ASRC 4611
Last Updated
- Schedule of Classes - October 16, 2017 11:09AM EDT
- Course Catalog - June 14, 2017 7:15PM EDT
Classes
ASRC 4611
Course Description
Course information provided by the Courses of Study 2016-2017.
The seminar "Screening Blackness" provides a theoretical, cultural, and historical focus on "blackness" in film, media, and visual culture. Considering questions of performance, censorship, embodiment, pleasure, and representational politics, we will evaluate how race, particularly Black skin, has been used as a signifier and complex code for various things on screen. In doing so, we will investigate how blackness is contingent on the specifics of its historical, social, and cultural production and, yet, open to multiple and competing claims.

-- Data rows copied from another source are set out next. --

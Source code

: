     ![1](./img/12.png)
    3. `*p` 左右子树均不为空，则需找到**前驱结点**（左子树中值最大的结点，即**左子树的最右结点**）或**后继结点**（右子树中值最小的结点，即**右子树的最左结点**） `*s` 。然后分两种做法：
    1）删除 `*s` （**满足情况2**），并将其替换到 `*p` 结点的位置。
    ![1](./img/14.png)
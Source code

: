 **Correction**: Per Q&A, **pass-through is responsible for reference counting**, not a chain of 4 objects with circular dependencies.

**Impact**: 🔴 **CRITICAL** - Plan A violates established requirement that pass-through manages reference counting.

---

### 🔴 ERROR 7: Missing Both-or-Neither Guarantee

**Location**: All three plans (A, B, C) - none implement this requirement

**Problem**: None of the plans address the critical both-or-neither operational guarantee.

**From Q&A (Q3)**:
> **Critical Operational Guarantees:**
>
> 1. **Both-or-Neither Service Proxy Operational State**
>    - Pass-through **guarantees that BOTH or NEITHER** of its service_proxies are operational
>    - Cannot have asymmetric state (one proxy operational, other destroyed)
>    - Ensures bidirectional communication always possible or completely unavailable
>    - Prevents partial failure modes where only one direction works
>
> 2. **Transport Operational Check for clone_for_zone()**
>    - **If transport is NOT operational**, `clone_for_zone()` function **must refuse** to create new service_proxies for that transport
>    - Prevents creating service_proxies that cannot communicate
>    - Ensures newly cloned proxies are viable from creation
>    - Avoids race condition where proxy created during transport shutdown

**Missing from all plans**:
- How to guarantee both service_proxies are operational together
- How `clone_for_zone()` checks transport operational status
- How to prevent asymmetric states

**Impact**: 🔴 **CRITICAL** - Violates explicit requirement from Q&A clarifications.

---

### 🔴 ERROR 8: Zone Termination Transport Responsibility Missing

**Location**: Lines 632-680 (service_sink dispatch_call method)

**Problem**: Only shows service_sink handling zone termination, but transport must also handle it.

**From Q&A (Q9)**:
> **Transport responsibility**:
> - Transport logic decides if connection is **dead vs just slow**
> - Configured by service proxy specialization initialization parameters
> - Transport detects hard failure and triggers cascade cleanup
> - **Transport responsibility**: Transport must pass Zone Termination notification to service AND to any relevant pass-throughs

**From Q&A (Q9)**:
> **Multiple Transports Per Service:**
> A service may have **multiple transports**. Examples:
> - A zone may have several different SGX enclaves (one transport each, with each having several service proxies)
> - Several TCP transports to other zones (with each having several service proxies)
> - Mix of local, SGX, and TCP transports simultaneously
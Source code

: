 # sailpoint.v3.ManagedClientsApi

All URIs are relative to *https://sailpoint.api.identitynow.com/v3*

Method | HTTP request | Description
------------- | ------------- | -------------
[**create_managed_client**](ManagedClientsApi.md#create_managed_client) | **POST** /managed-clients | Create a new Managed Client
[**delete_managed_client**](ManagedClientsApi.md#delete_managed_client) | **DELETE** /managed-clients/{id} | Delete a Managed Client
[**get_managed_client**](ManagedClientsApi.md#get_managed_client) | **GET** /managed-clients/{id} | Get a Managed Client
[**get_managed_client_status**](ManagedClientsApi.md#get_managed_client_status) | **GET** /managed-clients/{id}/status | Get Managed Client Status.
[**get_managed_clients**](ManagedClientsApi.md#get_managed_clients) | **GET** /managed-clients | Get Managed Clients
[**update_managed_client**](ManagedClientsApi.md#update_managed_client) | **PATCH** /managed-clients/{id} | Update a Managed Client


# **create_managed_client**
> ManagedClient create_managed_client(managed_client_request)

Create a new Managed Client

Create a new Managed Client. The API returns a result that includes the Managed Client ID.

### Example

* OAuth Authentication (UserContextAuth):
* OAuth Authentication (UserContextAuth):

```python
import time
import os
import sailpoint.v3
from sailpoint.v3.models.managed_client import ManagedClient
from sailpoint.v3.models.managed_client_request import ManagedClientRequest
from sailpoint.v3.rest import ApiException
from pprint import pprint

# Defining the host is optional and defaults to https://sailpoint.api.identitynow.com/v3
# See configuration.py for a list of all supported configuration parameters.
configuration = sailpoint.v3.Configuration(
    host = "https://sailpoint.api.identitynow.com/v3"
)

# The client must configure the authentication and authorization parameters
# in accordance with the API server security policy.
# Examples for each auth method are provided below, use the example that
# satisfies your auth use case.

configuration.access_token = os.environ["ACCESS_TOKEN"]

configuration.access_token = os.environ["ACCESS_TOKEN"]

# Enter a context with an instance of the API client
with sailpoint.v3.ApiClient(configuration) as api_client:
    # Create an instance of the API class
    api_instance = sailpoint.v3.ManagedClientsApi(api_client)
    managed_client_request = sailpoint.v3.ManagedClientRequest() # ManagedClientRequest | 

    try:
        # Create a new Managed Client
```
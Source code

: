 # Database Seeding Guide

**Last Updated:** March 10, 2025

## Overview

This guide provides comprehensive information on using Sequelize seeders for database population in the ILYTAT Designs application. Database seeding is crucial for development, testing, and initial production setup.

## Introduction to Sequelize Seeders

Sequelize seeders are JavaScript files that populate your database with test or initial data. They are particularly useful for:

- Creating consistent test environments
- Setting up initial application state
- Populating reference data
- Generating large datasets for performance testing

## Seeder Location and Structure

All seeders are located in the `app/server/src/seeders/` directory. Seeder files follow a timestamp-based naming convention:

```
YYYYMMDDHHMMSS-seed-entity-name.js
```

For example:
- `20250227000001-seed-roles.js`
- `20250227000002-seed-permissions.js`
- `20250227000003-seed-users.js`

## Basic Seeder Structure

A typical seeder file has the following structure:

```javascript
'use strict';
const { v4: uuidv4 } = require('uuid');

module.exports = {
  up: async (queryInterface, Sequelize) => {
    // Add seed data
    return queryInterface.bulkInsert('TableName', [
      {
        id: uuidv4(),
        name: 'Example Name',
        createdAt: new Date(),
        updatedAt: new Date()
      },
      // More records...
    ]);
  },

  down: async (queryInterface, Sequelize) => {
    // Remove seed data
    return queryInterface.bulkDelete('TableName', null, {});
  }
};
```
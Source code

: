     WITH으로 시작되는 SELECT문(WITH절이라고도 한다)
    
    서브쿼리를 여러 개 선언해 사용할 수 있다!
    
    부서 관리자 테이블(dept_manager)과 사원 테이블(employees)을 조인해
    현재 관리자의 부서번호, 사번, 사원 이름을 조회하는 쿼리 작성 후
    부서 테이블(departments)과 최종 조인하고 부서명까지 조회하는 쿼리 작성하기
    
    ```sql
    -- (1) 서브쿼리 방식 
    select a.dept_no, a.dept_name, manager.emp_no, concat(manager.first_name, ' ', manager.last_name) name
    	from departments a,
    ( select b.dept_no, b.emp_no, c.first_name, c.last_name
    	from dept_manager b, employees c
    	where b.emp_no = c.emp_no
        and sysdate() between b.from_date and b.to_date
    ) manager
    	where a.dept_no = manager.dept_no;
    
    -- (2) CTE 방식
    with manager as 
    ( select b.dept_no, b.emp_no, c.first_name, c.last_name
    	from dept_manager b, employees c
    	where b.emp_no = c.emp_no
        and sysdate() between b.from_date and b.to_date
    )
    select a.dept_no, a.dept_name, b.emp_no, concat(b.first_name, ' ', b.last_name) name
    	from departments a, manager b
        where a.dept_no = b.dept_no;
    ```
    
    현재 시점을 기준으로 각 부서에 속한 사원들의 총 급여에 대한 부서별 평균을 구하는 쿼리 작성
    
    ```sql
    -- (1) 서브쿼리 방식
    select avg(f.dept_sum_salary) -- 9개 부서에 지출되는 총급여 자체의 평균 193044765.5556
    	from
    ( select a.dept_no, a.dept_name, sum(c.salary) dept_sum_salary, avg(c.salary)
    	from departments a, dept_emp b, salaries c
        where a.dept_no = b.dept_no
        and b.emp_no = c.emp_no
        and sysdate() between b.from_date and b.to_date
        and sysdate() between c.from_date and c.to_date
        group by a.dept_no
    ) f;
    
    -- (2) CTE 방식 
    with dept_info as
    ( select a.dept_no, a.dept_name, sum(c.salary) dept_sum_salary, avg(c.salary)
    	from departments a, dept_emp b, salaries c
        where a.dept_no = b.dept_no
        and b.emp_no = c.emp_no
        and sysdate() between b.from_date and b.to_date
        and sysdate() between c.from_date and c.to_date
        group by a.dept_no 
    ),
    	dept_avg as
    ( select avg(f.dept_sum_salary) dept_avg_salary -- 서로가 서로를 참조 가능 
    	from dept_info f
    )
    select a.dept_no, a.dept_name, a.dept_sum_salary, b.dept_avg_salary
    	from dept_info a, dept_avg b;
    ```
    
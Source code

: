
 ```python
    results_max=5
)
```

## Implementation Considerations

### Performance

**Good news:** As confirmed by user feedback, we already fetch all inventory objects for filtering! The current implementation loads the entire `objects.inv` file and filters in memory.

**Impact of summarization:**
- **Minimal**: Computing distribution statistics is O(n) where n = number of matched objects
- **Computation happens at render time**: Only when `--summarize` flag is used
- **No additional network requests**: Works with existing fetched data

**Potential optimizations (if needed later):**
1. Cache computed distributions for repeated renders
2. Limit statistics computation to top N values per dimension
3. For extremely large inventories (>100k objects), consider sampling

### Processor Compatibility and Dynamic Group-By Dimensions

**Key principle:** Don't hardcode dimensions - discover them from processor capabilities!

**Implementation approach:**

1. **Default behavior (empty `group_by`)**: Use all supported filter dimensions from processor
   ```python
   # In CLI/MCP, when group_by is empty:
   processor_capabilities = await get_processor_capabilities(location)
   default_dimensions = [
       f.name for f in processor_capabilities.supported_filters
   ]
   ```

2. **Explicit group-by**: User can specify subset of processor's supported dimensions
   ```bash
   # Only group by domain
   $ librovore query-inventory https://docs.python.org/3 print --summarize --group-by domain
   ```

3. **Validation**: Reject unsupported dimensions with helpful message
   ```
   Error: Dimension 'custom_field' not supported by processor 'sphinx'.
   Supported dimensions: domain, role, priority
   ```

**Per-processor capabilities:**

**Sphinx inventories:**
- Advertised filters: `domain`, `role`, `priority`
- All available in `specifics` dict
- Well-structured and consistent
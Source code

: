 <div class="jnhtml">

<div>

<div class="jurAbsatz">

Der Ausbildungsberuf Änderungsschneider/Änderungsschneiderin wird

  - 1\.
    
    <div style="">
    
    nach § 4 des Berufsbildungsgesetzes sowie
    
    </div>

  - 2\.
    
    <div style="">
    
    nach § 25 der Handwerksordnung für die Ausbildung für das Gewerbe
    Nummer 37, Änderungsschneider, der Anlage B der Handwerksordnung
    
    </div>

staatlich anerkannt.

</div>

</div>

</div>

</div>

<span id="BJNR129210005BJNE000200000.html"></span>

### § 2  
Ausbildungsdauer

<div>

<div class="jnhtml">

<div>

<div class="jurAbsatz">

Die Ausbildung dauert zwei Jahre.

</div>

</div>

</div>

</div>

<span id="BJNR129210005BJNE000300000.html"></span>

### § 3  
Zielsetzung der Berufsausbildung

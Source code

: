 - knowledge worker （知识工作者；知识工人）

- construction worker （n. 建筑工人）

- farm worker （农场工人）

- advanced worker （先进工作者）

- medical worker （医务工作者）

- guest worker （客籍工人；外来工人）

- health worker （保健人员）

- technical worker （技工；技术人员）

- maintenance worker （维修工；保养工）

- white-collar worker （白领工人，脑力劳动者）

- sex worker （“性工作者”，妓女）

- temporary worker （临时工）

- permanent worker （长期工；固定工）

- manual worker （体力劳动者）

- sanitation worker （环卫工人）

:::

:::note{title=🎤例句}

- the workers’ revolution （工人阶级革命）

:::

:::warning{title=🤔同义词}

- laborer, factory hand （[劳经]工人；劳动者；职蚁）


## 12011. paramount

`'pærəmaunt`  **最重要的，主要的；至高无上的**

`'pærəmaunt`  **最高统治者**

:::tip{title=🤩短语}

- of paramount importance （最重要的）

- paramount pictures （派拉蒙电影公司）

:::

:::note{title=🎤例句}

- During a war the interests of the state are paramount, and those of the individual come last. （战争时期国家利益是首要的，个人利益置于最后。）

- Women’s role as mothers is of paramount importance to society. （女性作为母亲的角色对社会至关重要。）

Therefore, blackness here is less a stable racial category than theoretical motor, operated by moving and contested discourses, histories, images, meanings, and performances by Black subjects. Focusing on Black skin representation and discourses of blackness as a cultural signifier, students will watch and discuss important representations and misrepresentations of blackness on screen.
When Offered Spring.
Permission Note Enrollment limited to: 15 students. Intended for advanced undergraduates and graduate students.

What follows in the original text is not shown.